§ **Problem to work on**:
Determine how many lines in the entries below hold "echo". Respond with that number only.
----
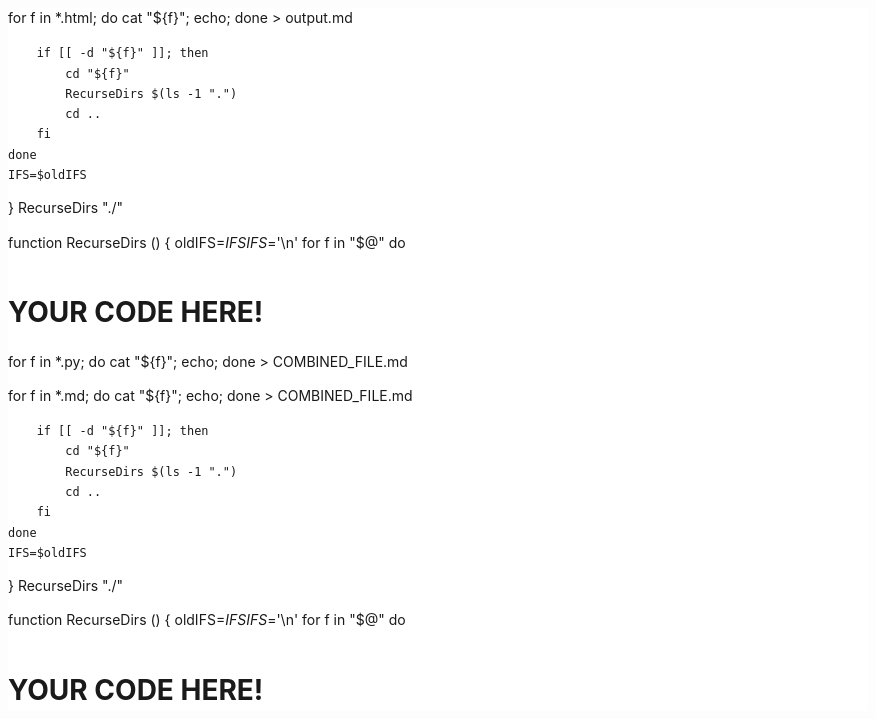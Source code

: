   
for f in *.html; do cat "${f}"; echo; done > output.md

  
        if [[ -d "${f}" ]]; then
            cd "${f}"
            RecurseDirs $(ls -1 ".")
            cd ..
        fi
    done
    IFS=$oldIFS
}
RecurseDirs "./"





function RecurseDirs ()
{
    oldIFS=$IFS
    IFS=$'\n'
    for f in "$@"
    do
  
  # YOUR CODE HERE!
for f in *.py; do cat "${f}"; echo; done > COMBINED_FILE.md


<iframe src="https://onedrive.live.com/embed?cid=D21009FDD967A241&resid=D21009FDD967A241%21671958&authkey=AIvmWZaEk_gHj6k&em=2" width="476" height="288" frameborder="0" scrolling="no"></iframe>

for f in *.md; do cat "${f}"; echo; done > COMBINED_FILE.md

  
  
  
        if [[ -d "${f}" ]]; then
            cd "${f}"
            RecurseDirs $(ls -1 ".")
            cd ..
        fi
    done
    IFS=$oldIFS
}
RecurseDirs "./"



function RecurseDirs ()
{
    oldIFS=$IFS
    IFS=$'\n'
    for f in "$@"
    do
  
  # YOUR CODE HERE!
----
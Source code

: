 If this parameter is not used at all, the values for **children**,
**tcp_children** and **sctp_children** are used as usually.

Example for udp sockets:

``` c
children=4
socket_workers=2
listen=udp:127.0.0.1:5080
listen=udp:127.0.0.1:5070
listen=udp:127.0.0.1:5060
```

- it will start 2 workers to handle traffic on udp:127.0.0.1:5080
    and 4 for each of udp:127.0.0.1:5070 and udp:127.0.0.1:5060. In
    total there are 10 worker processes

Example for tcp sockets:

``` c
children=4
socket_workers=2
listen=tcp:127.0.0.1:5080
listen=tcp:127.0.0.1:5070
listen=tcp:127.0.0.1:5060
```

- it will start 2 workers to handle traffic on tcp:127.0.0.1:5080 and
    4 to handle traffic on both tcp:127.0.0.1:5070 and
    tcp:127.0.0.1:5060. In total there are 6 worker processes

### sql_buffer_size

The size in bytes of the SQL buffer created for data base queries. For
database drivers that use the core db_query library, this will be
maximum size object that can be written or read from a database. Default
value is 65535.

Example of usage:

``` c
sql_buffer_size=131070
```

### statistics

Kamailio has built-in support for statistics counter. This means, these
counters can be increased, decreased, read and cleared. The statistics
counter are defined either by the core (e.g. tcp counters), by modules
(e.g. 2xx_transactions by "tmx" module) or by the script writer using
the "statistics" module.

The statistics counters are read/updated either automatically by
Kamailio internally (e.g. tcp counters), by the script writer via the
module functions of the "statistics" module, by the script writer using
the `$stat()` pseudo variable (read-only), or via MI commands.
----
§ **Result**:
3